Enter two in the number of time points box. Acquire two successful images of Legionella Pneumophila expressing the fluorescent protein of interest. Adjust the image contrast until the cells are clearly visible.
Then use the region tool to place a 0.25 by 0.25 micrometer square in the middle of at least 400 cells. Next, use the region to mask button in the analyze menu to create a mask of the squares of interest. Create a new empty mask and use the pixel tool to mark the entire cell area of at least 25 random cells.
Create another mask and use the large brush tool to mark areas between the cells. Finally, select mask statistics and make sure object is selected under mask scope for mask one. Under features and intensity, choose mean intensity.
Export the data and repeat the process for mask 2. For mask 3, select the entire mask and export the mean intensity. To prepare the electron cryotomography sample, grow a heavy patch of Legionella Pneumophila on CYE Agrastreptomisum plates for 48 hours at 37 degrees Celsius.
Resuspend the cells in water to an OD 600 of about 0.7. Then add five microliters of colloidal gold particles to 20 microliters of the cell suspension. Glow discharge a holey carbon grid and pipette five microliters of the cell mixture on it.
Let it stand for one minute. Blot the grid with filter paper and freeze it in liquid ethane using a gravity-driven plunger apparatus. After inserting superfolder GFP into the Legionella Pneumophila chromosome, live cell fluorescent microscopy was performed to compare the fluorescent signal with that of the parental superfolder GFP negative strain.

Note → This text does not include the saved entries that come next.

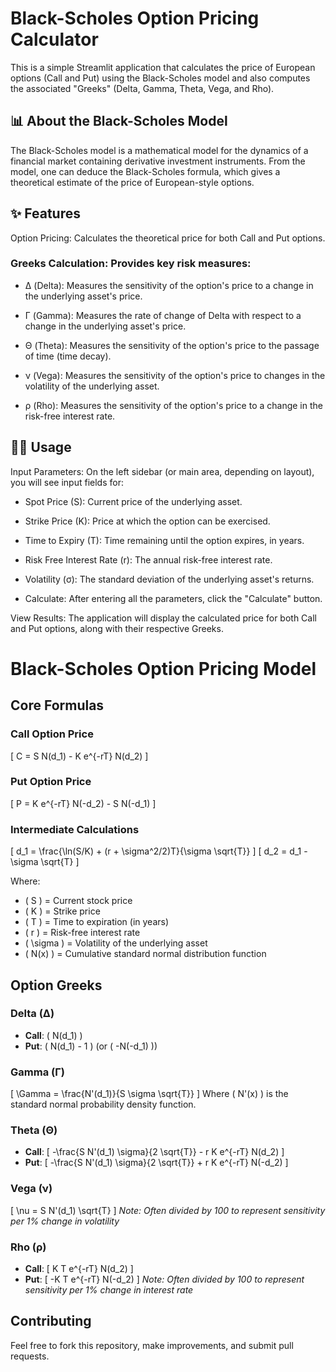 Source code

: # Black-Scholes Option Pricing Calculator
This is a simple Streamlit application that calculates the price of European options (Call and Put) using the Black-Scholes model and also computes the associated "Greeks" (Delta, Gamma, Theta, Vega, and Rho).

## 📊 About the Black-Scholes Model
The Black-Scholes model is a mathematical model for the dynamics of a financial market containing derivative investment instruments. From the model, one can deduce the Black-Scholes formula, which gives a theoretical estimate of the price of European-style options.

## ✨ Features
Option Pricing: Calculates the theoretical price for both Call and Put options.

### Greeks Calculation: Provides key risk measures:

* Δ (Delta): Measures the sensitivity of the option's price to a change in the underlying asset's price.

* Γ (Gamma): Measures the rate of change of Delta with respect to a change in the underlying asset's price.

* Θ (Theta): Measures the sensitivity of the option's price to the passage of time (time decay).

* ν (Vega): Measures the sensitivity of the option's price to changes in the volatility of the underlying asset.

* ρ (Rho): Measures the sensitivity of the option's price to a change in the risk-free interest rate.

## 👨‍💻 Usage
Input Parameters: On the left sidebar (or main area, depending on layout), you will see input fields for:

* Spot Price (S): Current price of the underlying asset.

* Strike Price (K): Price at which the option can be exercised.

* Time to Expiry (T): Time remaining until the option expires, in years.

* Risk Free Interest Rate (r): The annual risk-free interest rate.

* Volatility (σ): The standard deviation of the underlying asset's returns.

* Calculate: After entering all the parameters, click the "Calculate" button.

View Results: The application will display the calculated price for both Call and Put options, along with their respective Greeks.

# Black-Scholes Option Pricing Model

## Core Formulas

### Call Option Price
\[ C = S N(d_1) - K e^{-rT} N(d_2) \]

### Put Option Price
\[ P = K e^{-rT} N(-d_2) - S N(-d_1) \]

### Intermediate Calculations
\[ d_1 = \frac{\ln(S/K) + (r + \sigma^2/2)T}{\sigma \sqrt{T}} \]
\[ d_2 = d_1 - \sigma \sqrt{T} \]

Where:
- \( S \) = Current stock price
- \( K \) = Strike price
- \( T \) = Time to expiration (in years)
- \( r \) = Risk-free interest rate
- \( \sigma \) = Volatility of the underlying asset
- \( N(x) \) = Cumulative standard normal distribution function

## Option Greeks

### Delta (Δ)
- **Call**: \( N(d_1) \)
- **Put**: \( N(d_1) - 1 \) (or \( -N(-d_1) \))

### Gamma (Γ)
\[ \Gamma = \frac{N'(d_1)}{S \sigma \sqrt{T}} \]
Where \( N'(x) \) is the standard normal probability density function.

### Theta (Θ)
- **Call**: 
  \[ -\frac{S N'(d_1) \sigma}{2 \sqrt{T}} - r K e^{-rT} N(d_2) \]
- **Put**: 
  \[ -\frac{S N'(d_1) \sigma}{2 \sqrt{T}} + r K e^{-rT} N(-d_2) \]

### Vega (ν)
\[ \nu = S N'(d_1) \sqrt{T} \]
*Note: Often divided by 100 to represent sensitivity per 1% change in volatility*

### Rho (ρ)
- **Call**: 
  \[ K T e^{-rT} N(d_2) \]
- **Put**: 
  \[ -K T e^{-rT} N(-d_2) \]
*Note: Often divided by 100 to represent sensitivity per 1% change in interest rate*

## Contributing
Feel free to fork this repository, make improvements, and submit pull requests.
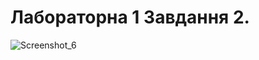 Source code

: # Лабораторна 1 Завдання 2.

![Screenshot_6](https://github.com/s1AINT/lab1_task2/assets/61393303/8fd44536-d8e1-49ba-8161-ce1e2f2ab5f0)
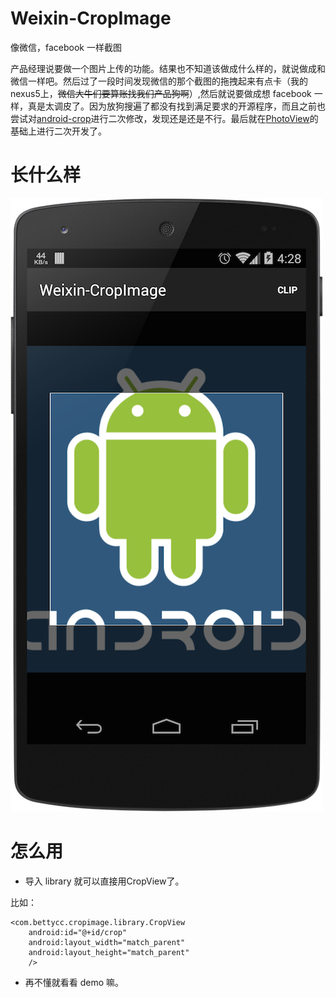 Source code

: Weixin-CropImage
================

像微信，facebook 一样截图

产品经理说要做一个图片上传的功能。结果也不知道该做成什么样的，就说做成和微信一样吧。然后过了一段时间发现微信的那个截图的拖拽起来有点卡（我的 nexus5上，<span style="text-decoration: line-through">微信大牛们要算账找我们产品狗啊</span>）,然后就说要做成想 facebook 一样，真是太调皮了。因为放狗搜遍了都没有找到满足要求的开源程序，而且之前也尝试对[android-crop](https://github.com/jdamcd/android-crop)进行二次修改，发现还是还是不行。最后就在[PhotoView](https://github.com/chrisbanes/PhotoView)的基础上进行二次开发了。

长什么样
==========
![](./screenshot.png)

怎么用
=====

- 导入 library 就可以直接用CropView了。

比如：

    <com.bettycc.cropimage.library.CropView
        android:id="@+id/crop"
        android:layout_width="match_parent"
        android:layout_height="match_parent"
        />
        
        
- 再不懂就看看 demo 嘛。
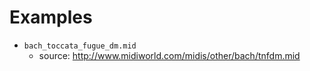 # Examples

- `bach_toccata_fugue_dm.mid`
  - source: http://www.midiworld.com/midis/other/bach/tnfdm.mid
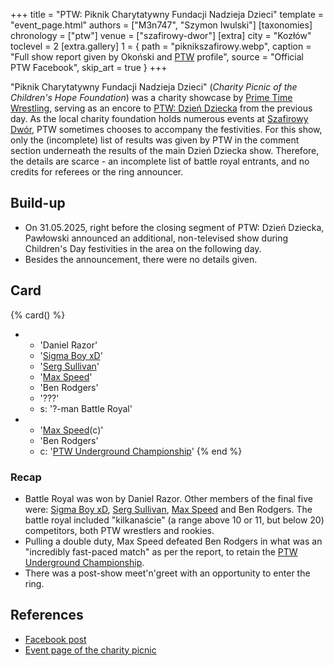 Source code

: +++
title = "PTW: Piknik Charytatywny Fundacji Nadzieja Dzieci"
template = "event_page.html"
authors = ["M3n747", "Szymon Iwulski"]
[taxonomies]
chronology = ["ptw"]
venue = ["szafirowy-dwor"]
[extra]
city = "Kozłów"
toclevel = 2
[extra.gallery]
1 = { path = "piknikszafirowy.webp", caption = "Full show report given by Okoński and [PTW](@/o/ptw.md) profile", source = "Official PTW Facebook", skip_art = true }
+++

"Piknik Charytatywny Fundacji Nadzieja Dzieci" (_Charity Picnic of the Children's Hope Foundation_) was a charity showcase by [Prime Time Wrestling](@/o/ptw.md), serving as an encore to [PTW: Dzień Dziecka](content/e/ptw/2025-05-31-ptw-dzien-dziecka.md) from the previous day. As the local charity foundation holds numerous events at [Szafirowy Dwór](@/v/dworek-kozlow.md), PTW sometimes chooses to accompany the festivities. For this show, only the (incomplete) list of results was given by PTW in the comment section underneath the results of the main Dzień Dziecka show. Therefore, the details are scarce - an incomplete list of battle royal entrants, and no credits for referees or the ring announcer.

## Build-up

* On 31.05.2025, right before the closing segment of PTW: Dzień Dziecka, Pawłowski announced an additional, non-televised show during Children's Day festivities in the area on the following day.
* Besides the announcement, there were no details given.

## Card

{% card() %}
- - 'Daniel Razor'
  - '[Sigma Boy xD](@/w/sigma-boy.md)'
  - '[Serg Sullivan](@/w/serg-sullivan.md)'
  - '[Max Speed](@/w/max-speed.md)'
  - 'Ben Rodgers'
  - '???'
  - s: '?-man Battle Royal'
- - '[Max Speed](@/w/max-speed.md)(c)'
  - 'Ben Rodgers'
  - c: '[PTW Underground Championship](@/c/ptw-underground-championship.md)'
{% end %}

### Recap

* Battle Royal was won by Daniel Razor. Other members of the final five were: [Sigma Boy xD](@/w/sigma-boy.md), [Serg Sullivan](@/w/serg-sullivan.md), [Max Speed](@/w/max-speed.md) and Ben Rodgers. The battle royal included "kilkanaście" (a range above 10 or 11, but below 20) competitors, both PTW wrestlers and rookies.
* Pulling a double duty, Max Speed defeated Ben Rodgers in what was an "incredibly fast-paced match" as per the report, to retain the [PTW Underground Championship](@/c/ptw-underground-championship.md).
* There was a post-show meet'n'greet with an opportunity to enter the ring.

## References

* [Facebook post](post-fb)
* [Event page of the charity picnic](https://www.facebook.com/events/1890305431793906)

[post-fb]: https://www.facebook.com/PrimeTimeWrestlingPL/posts/pfbid02x65gmmz8R9DrqZm7qkyY4hpiycLGRwkQud4jMgnethHA6Lo9QczKB7KK4MdUGm8El
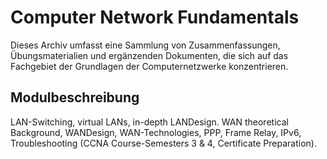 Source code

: # Computer Network Fundamentals

Dieses Archiv umfasst eine Sammlung von Zusammenfassungen, Übungsmaterialien und ergänzenden Dokumenten, die sich auf
das Fachgebiet der Grundlagen der Computernetzwerke konzentrieren.

## Modulbeschreibung

LAN-Switching, virtual LANs, in-depth LANDesign. WAN theoretical Background, WANDesign, WAN-Technologies, PPP, Frame
Relay, IPv6, Troubleshooting (CCNA Course-Semesters 3 & 4, Certificate Preparation).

In addition, bright field microscopy was used to examine the proportion of cells with a specific fluorescent signal. Only a fraction of the cells that produced DotB superfolder GFP displayed polar localization of the fusion protein. When characterizing the distribution of DotB fluorescent signal, it was found that the intensity of DotB superfolder GFP at the poles was about two times higher than in the cytosol.

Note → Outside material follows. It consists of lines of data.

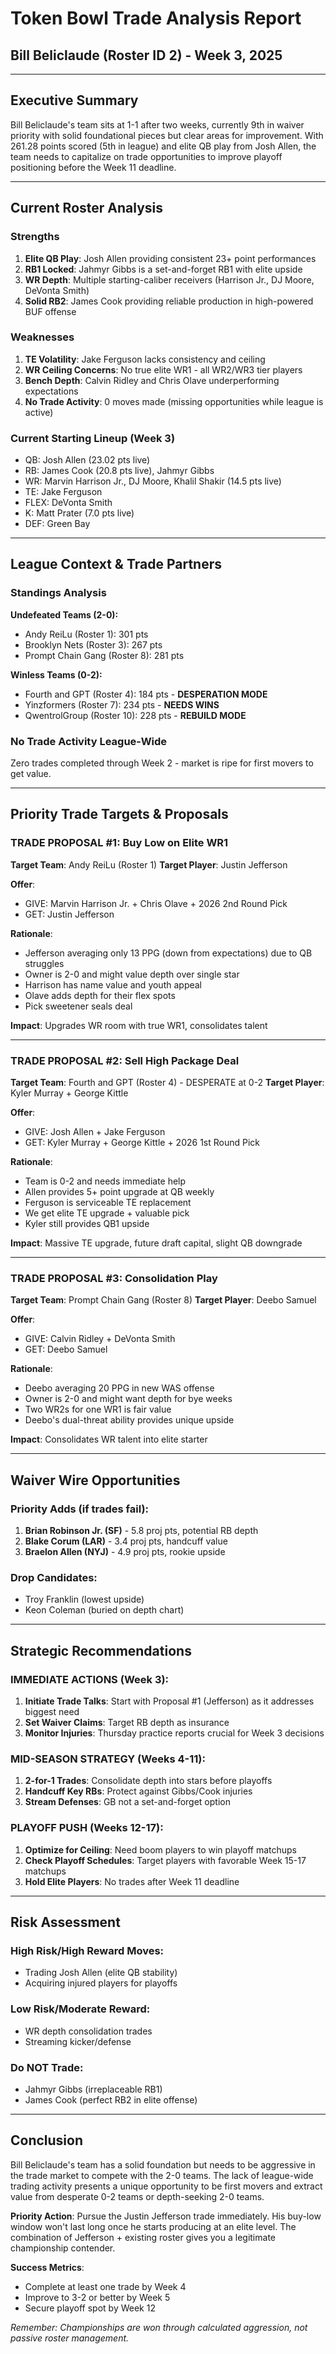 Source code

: # Token Bowl Trade Analysis Report
## Bill Beliclaude (Roster ID 2) - Week 3, 2025

---

## Executive Summary

Bill Beliclaude's team sits at 1-1 after two weeks, currently 9th in waiver priority with solid foundational pieces but clear areas for improvement. With 261.28 points scored (5th in league) and elite QB play from Josh Allen, the team needs to capitalize on trade opportunities to improve playoff positioning before the Week 11 deadline.

---

## Current Roster Analysis

### Strengths
1. **Elite QB Play**: Josh Allen providing consistent 23+ point performances
2. **RB1 Locked**: Jahmyr Gibbs is a set-and-forget RB1 with elite upside
3. **WR Depth**: Multiple starting-caliber receivers (Harrison Jr., DJ Moore, DeVonta Smith)
4. **Solid RB2**: James Cook providing reliable production in high-powered BUF offense

### Weaknesses
1. **TE Volatility**: Jake Ferguson lacks consistency and ceiling
2. **WR Ceiling Concerns**: No true elite WR1 - all WR2/WR3 tier players
3. **Bench Depth**: Calvin Ridley and Chris Olave underperforming expectations
4. **No Trade Activity**: 0 moves made (missing opportunities while league is active)

### Current Starting Lineup (Week 3)
- QB: Josh Allen (23.02 pts live)
- RB: James Cook (20.8 pts live), Jahmyr Gibbs
- WR: Marvin Harrison Jr., DJ Moore, Khalil Shakir (14.5 pts live)
- TE: Jake Ferguson
- FLEX: DeVonta Smith
- K: Matt Prater (7.0 pts live)
- DEF: Green Bay

---

## League Context & Trade Partners

### Standings Analysis
**Undefeated Teams (2-0):**
- Andy ReiLu (Roster 1): 301 pts
- Brooklyn Nets (Roster 3): 267 pts
- Prompt Chain Gang (Roster 8): 281 pts

**Winless Teams (0-2):**
- Fourth and GPT (Roster 4): 184 pts - **DESPERATION MODE**
- Yinzformers (Roster 7): 234 pts - **NEEDS WINS**
- QwentrolGroup (Roster 10): 228 pts - **REBUILD MODE**

### No Trade Activity League-Wide
Zero trades completed through Week 2 - market is ripe for first movers to get value.

---

## Priority Trade Targets & Proposals

### TRADE PROPOSAL #1: Buy Low on Elite WR1
**Target Team**: Andy ReiLu (Roster 1)
**Target Player**: Justin Jefferson

**Offer**:
- GIVE: Marvin Harrison Jr. + Chris Olave + 2026 2nd Round Pick
- GET: Justin Jefferson

**Rationale**:
- Jefferson averaging only 13 PPG (down from expectations) due to QB struggles
- Owner is 2-0 and might value depth over single star
- Harrison has name value and youth appeal
- Olave adds depth for their flex spots
- Pick sweetener seals deal

**Impact**: Upgrades WR room with true WR1, consolidates talent

---

### TRADE PROPOSAL #2: Sell High Package Deal
**Target Team**: Fourth and GPT (Roster 4) - DESPERATE at 0-2
**Target Player**: Kyler Murray + George Kittle

**Offer**:
- GIVE: Josh Allen + Jake Ferguson
- GET: Kyler Murray + George Kittle + 2026 1st Round Pick

**Rationale**:
- Team is 0-2 and needs immediate help
- Allen provides 5+ point upgrade at QB weekly
- Ferguson is serviceable TE replacement
- We get elite TE upgrade + valuable pick
- Kyler still provides QB1 upside

**Impact**: Massive TE upgrade, future draft capital, slight QB downgrade

---

### TRADE PROPOSAL #3: Consolidation Play
**Target Team**: Prompt Chain Gang (Roster 8)
**Target Player**: Deebo Samuel

**Offer**:
- GIVE: Calvin Ridley + DeVonta Smith
- GET: Deebo Samuel

**Rationale**:
- Deebo averaging 20 PPG in new WAS offense
- Owner is 2-0 and might want depth for bye weeks
- Two WR2s for one WR1 is fair value
- Deebo's dual-threat ability provides unique upside

**Impact**: Consolidates WR talent into elite starter

---

## Waiver Wire Opportunities

### Priority Adds (if trades fail):
1. **Brian Robinson Jr. (SF)** - 5.8 proj pts, potential RB depth
2. **Blake Corum (LAR)** - 3.4 proj pts, handcuff value
3. **Braelon Allen (NYJ)** - 4.9 proj pts, rookie upside

### Drop Candidates:
- Troy Franklin (lowest upside)
- Keon Coleman (buried on depth chart)

---

## Strategic Recommendations

### IMMEDIATE ACTIONS (Week 3):

1. **Initiate Trade Talks**: Start with Proposal #1 (Jefferson) as it addresses biggest need
2. **Set Waiver Claims**: Target RB depth as insurance
3. **Monitor Injuries**: Thursday practice reports crucial for Week 3 decisions

### MID-SEASON STRATEGY (Weeks 4-11):

1. **2-for-1 Trades**: Consolidate depth into stars before playoffs
2. **Handcuff Key RBs**: Protect against Gibbs/Cook injuries
3. **Stream Defenses**: GB not a set-and-forget option

### PLAYOFF PUSH (Weeks 12-17):

1. **Optimize for Ceiling**: Need boom players to win playoff matchups
2. **Check Playoff Schedules**: Target players with favorable Week 15-17 matchups
3. **Hold Elite Players**: No trades after Week 11 deadline

---

## Risk Assessment

### High Risk/High Reward Moves:
- Trading Josh Allen (elite QB stability)
- Acquiring injured players for playoffs

### Low Risk/Moderate Reward:
- WR depth consolidation trades
- Streaming kicker/defense

### Do NOT Trade:
- Jahmyr Gibbs (irreplaceable RB1)
- James Cook (perfect RB2 in elite offense)

---

## Conclusion

Bill Beliclaude's team has a solid foundation but needs to be aggressive in the trade market to compete with the 2-0 teams. The lack of league-wide trading activity presents a unique opportunity to be first movers and extract value from desperate 0-2 teams or depth-seeking 2-0 teams.

**Priority Action**: Pursue the Justin Jefferson trade immediately. His buy-low window won't last long once he starts producing at an elite level. The combination of Jefferson + existing roster gives you a legitimate championship contender.

**Success Metrics**:
- Complete at least one trade by Week 4
- Improve to 3-2 or better by Week 5
- Secure playoff spot by Week 12

*Remember: Championships are won through calculated aggression, not passive roster management.*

To investigate if DotB superfolder GFP polar localisation was dependent on a fully assembled type four secretion system, polarity scores of DotB superfolder GFP were determined for individual cells in a wild type, and in a type four secretion system mutant. Indeed, polar positioning of DotB superfolder GFP disappeared when the Dot/ICM system was deleted. Dynamic patterns indicated that the DotB ATPase was present in a dynamic cytosolic population and was recruited to the polar localized Dot/ICM type four secretion system at a late stage assembly reaction.
High throughput cryo-ET was used to visualize the intact type four secretion system apparatus in a Legionella Pneumophila strain expressing DotB superfolder GFP. Reconstruction of the cell revealed multiple Dot/ICM machines embedded in the cell envelope. The overall positioning of DotB and superfolder GFP in relation to the intact type four secretion system machine was also determined.
Three-dimensional surface renderings indicated that superfolder GFP is positioned below the DotB hexamer, which assembles as a disc at the base of the cytoplasmic ATPase complex. When attempting this technique, make sure to assess the stability of the fusion proteins and the functionality of the tag secretion system before proceeding to image acquisition. Modeling and fitting can be effective ways to analyze the dynamic patterns and structural densities as well as for evaluation of conformational changes or localisation of subunits into the structure.
This approach can help in understanding how different type four secret system components function, how they interact within the greater complex, and what functions different subassemblies perform.